There have been an awful lot of posts recently on parenting and
smacking, and whereas I have never felt the need to practice it
on my children, I do not think it is such a "big thing". What is
important is that you are always consistent. That the punishment
you "threaten" is always carry out.

There is no point at all in threatening a punishment which you
(and the child) knows you will not carry out. I have heard
Mother's say "If you do that again Santa will bring no toys this
Xmas" (this in August), and the kid just grins and does it anyway
because he "knows" the threat is inappropriate and will not
happen.

If the child knows that the punishment for a certain behaviour is
a slap on the legs, then a slap on the legs should be what is
received - there should be no anger. I was smacked several times
at school, slippers, hairbrush, ruler, cane, were all used at
different times, but I always "knew" that would be the result (if
I got caught!) so to me it seemed fair.

To state that smacking (or lack of it) is somehow related to IQ
is rather strange, as if a high IQ makes someone less violent.

There is one thing which I really would like your input on with
regard to parenting, I'd love to know how you lot cope with the
following:-

As a parent it is our job to make sure our kids come to no
physical harm.
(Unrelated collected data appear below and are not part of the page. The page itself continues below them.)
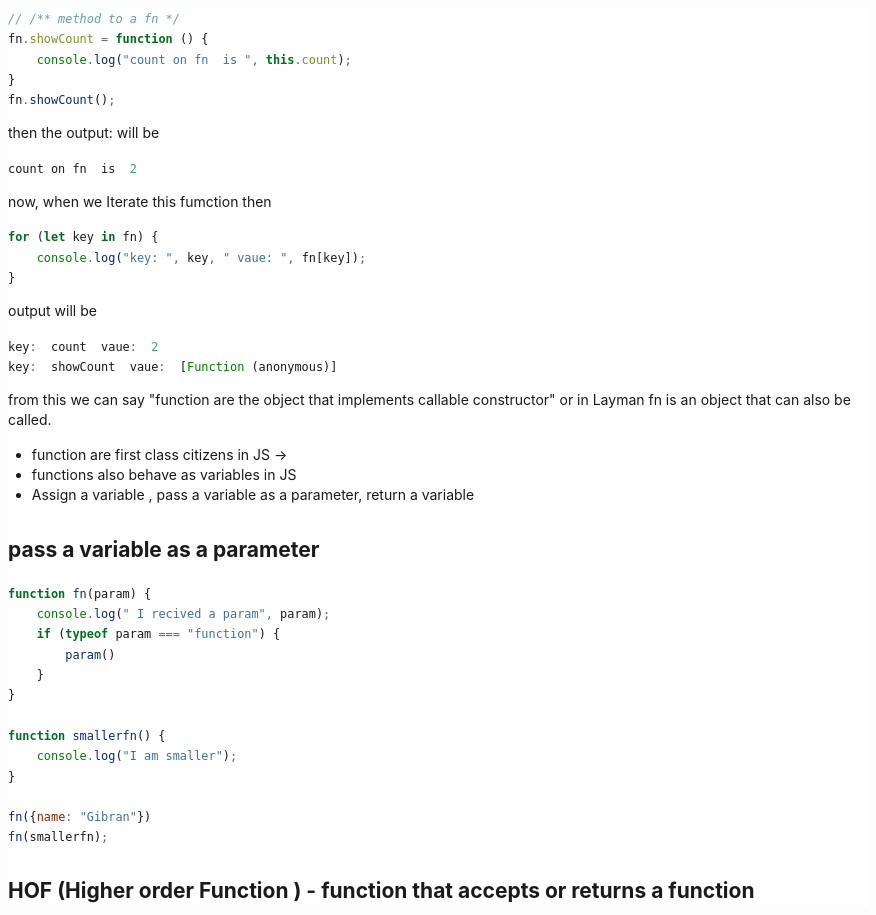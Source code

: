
 ```js
// /** method to a fn */
fn.showCount = function () {
    console.log("count on fn  is ", this.count);
}
fn.showCount();
```
then the output: will be 
```js
count on fn  is  2
```

now, when we Iterate this fumction then 

```js
for (let key in fn) {
    console.log("key: ", key, " vaue: ", fn[key]);
}
```

output will be 
```js
key:  count  vaue:  2
key:  showCount  vaue:  [Function (anonymous)]
```

from this we can say "function are the object that implements callable constructor"
or in Layman fn is an object that can also be called.

- function are first class citizens in JS ->
- functions also behave as variables in JS
- Assign a variable , pass a variable as a parameter, return a variable

## pass a variable as a parameter


```js
function fn(param) {
    console.log(" I recived a param", param);
    if (typeof param === "function") {
        param()
    }
}

function smallerfn() {
    console.log("I am smaller");
}

fn({name: "Gibran"})
fn(smallerfn);
```

## HOF (Higher order Function ) - function that accepts or returns a function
I often see Dad's "hovering" underneath climbing
frames, trees, etc. while little Johnny is doing a fearless
Tarzan act. Now, due to my disability, I am unlikely to be able
to do this safety net job. If little Johnny falls out of the tree
one of three things could happen:-

   I could miss Johnny completely.

   I could miss Johnny completely, lose my balance and fall on
   top of him with 10 stone.

   I could miss Johnny completely, lose my balance and fall on
   Frankie (someone elses little boy - and His Dad's a lot bigger
   than me!!)

For this reason I have always told my kids that I will not catch
them if they fall. Even such things as walking along the top of a
low wall where they wan't someone to hold their hand for balance,
I refused. I did not forbid such "dangerous" activities just that
they were on their "own".

This has had interesting effects:-

   Initially they were very conservative in what they would
   attempt.

   They soon exceeded their peers in hand/eye coordination.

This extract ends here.